Start of Data to examine
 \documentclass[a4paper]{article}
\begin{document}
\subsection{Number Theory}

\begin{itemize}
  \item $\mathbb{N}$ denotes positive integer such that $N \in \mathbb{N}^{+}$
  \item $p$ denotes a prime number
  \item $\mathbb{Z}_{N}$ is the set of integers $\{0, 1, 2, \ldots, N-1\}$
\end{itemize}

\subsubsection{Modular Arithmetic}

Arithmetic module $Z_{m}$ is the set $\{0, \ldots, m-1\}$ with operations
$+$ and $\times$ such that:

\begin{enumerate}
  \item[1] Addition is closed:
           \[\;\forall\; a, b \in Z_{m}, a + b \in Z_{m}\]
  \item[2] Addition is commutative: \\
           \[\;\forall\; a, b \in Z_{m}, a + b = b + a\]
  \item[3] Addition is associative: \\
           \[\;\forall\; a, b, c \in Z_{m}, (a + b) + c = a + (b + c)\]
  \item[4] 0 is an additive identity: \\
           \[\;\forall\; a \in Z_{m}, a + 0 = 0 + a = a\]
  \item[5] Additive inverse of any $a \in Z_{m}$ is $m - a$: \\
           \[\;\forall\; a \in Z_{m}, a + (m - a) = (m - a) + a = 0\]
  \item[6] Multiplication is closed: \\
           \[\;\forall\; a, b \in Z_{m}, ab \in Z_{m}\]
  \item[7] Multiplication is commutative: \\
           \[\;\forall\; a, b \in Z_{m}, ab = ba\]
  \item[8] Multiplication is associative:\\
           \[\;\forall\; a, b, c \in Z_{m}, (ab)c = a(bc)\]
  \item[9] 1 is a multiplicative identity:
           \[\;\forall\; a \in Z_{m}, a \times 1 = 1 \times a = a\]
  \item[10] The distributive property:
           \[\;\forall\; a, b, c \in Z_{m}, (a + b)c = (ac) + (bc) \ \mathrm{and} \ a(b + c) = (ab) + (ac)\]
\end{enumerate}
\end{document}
End of Data to examine
### About this task
Please go through the data and copy each line containing the word "that".

### Solution to this task
  \item $\mathbb{N}$ denotes positive integer such that $N \in \mathbb{N}^{+}$
$+$ and $\times$ such that:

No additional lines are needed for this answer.